Mathurapur Assembly constituency was a Legislative Assembly constituency of South 24 Parganas district in the Indian State of West Bengal.

Overview
As a consequence of the order of the Delimitation Commission in respect of the Delimitation of constituencies in the West Bengal, Mathurapur Assembly constituency ceases to exist from 2011.

Mathurapur Assembly constituency was a part of Mathurapur (Lok Sabha constituency).

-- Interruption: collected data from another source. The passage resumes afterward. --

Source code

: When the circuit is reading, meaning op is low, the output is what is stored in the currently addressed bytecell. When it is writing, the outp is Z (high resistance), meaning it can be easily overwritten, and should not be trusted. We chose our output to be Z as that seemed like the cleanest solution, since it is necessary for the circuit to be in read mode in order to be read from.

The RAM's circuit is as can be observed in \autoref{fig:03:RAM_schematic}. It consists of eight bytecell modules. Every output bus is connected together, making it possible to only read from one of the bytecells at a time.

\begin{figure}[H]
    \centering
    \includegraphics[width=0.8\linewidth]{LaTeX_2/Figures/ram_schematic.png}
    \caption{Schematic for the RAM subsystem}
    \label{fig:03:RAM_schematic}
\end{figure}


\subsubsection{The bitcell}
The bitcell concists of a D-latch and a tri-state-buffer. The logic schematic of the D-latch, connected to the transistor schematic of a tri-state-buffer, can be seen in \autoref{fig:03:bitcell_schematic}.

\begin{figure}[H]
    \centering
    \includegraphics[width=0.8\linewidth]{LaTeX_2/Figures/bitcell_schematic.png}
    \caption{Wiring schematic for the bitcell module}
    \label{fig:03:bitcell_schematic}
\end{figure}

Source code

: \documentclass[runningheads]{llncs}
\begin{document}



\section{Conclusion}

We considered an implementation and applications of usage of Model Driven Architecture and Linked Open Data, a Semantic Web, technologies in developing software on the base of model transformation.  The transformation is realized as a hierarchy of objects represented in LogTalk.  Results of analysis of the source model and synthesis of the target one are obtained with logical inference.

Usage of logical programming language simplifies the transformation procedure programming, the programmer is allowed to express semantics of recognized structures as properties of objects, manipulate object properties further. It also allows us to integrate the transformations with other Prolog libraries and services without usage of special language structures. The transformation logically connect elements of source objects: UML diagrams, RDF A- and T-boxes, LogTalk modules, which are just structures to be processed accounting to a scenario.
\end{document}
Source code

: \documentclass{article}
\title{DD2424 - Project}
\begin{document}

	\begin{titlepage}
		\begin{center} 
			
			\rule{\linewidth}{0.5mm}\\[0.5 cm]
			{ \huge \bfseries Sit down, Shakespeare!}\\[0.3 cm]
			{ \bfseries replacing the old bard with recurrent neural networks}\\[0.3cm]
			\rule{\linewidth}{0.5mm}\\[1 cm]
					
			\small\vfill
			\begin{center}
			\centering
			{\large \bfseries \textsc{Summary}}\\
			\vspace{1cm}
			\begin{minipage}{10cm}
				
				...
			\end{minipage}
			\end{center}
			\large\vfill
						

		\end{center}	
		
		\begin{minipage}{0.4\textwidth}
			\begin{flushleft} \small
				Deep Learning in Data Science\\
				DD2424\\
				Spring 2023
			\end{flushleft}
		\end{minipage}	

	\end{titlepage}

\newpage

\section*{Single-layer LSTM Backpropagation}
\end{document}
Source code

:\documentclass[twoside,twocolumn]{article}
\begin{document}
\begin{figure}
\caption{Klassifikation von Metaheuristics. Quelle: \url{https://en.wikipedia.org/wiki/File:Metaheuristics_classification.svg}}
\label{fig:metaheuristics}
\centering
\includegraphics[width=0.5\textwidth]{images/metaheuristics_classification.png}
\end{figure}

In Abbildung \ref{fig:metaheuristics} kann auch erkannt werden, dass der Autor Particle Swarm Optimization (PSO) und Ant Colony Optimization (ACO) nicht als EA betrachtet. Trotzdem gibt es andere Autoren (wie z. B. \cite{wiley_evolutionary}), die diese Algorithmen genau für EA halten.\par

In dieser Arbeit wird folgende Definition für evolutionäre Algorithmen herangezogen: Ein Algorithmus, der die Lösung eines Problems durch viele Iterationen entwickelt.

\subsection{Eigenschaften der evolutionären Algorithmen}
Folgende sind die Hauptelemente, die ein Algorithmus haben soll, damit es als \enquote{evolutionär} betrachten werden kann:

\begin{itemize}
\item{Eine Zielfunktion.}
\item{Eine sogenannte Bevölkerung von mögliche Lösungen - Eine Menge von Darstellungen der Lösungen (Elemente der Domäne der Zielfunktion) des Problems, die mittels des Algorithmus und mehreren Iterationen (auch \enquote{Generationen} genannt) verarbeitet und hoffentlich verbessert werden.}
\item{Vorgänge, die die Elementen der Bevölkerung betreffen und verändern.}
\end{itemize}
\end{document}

Members of Legislative Assembly

Election Results

Legislative Assembly Elections 1977-2006
In 2006 and 2001, Kanti Ganguly of CPI(M) won the Mathurapur Assembly constituency defeating his nearest rival Satya Ranjan Bapuli of AITC. Satya Ranjan Bapuli of INC won five times in a row defeating Kanti Ganguly of CPI(M) in 1996 and 1991, Brindaban Bhandari of CPI(M) in 1987 and 1982, and Rabin Mondal of SUCI(C) in 1977.

Legislative Assembly Elections 1952-1972
Birendranath Halder of INC won in 1972. Renupada Halder of SUCI(C) won in 1971 and 1969. H.Halder of Bangla Congress won in 1967. In 1962, Mathurapur Assembly constituency had two seats. Bhusan Chandra Das of INC won the Mathurapur Dakshin seat and Brindaban Gayen of INC won the Mathurapur Uttar seat. In 1957 and 1952, Mathurapur Assembly constituency was a joint seat. Bhusan Chandra Das and Brindaban Gayen, both of INC won in 1957. Bhusan Chandra Das of KMPP and Brindaban Gayen of INC won in 1952.